Postby uan » Tue Mar 12, 2013 10:37 pm

oushi wrote:"And look... you cant take it with you." (about the money). Convincing, isn't it? And the fact that 10 or 20 bucks wont make a difference, because he needs your 1000$ or 2000$ is beyond me (from his talk). Bhagwan Shree Rajneesh also had nothing right? Entire wealth of the Church was build around the idea of helping others. It likes to gather around the middleman spontaneously.
It is something great to help others, and help the Dharma to spread. But money gives power, power that corrupts, even if it is the power to build monasteries.
His initiative, to sell his time, so work for the money, is totally fine, but the way he talks about them....

And think about people that really wants to be guided by him, for a week. There will be many like that, left with the message: "sorry dude, you cannot afford the Dharma".
To be honest, I can't believe it is true. I mean, this page and initiative. It looks like a joke... not even a funny one.

Image
:shock:


I don't know how aware you are of Ajahn Brahm, but before passing judgment one way or the other, I'd recommend you watch some of his teachings and get a sense of him. Written humor doesn't always convey well.
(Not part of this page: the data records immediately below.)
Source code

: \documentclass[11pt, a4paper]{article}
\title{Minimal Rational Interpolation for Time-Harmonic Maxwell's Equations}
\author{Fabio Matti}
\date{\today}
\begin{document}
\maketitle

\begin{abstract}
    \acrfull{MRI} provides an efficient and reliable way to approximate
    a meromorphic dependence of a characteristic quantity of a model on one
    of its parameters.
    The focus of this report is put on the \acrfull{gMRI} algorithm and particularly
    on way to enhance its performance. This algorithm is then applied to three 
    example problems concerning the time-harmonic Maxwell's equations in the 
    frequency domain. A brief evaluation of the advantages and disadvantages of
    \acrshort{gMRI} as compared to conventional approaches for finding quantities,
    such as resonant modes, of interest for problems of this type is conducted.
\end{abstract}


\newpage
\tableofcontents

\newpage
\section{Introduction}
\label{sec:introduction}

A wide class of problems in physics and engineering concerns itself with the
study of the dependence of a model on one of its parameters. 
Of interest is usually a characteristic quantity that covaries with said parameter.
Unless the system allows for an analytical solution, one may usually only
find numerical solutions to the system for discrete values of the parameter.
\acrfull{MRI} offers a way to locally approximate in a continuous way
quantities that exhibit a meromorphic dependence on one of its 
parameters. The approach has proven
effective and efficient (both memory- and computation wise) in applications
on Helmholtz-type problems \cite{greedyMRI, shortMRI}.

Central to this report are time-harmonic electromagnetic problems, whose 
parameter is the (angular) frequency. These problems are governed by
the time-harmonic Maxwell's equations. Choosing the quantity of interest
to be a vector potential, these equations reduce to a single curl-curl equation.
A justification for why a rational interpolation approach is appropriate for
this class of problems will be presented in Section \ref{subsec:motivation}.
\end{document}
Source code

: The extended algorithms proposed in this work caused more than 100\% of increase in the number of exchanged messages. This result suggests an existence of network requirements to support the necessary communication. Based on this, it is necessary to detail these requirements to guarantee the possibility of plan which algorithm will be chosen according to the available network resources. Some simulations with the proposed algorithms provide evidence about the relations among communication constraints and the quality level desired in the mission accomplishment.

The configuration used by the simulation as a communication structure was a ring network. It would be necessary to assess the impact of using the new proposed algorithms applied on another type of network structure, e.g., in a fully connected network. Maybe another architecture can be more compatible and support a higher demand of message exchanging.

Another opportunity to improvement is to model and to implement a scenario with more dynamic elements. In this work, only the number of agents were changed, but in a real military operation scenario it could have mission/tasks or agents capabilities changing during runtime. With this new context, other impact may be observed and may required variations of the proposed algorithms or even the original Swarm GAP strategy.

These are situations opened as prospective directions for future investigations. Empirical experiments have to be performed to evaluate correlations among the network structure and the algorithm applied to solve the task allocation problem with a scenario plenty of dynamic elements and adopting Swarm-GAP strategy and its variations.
Personally, I don't think 7 days out of the loop for a donation is equivalent to telling people, sorry, you cannot afford the Dharma. It's not like he's making a living as a public speaker making $10k + a speech and travel 360 days a year, year in year out and you need to buy a ticket to see him. You can actually just go to his monastery in Australia and chat him up. (I should add, I haven't personally done that-chat him up-but I've heard him mention that on a number of occasions.)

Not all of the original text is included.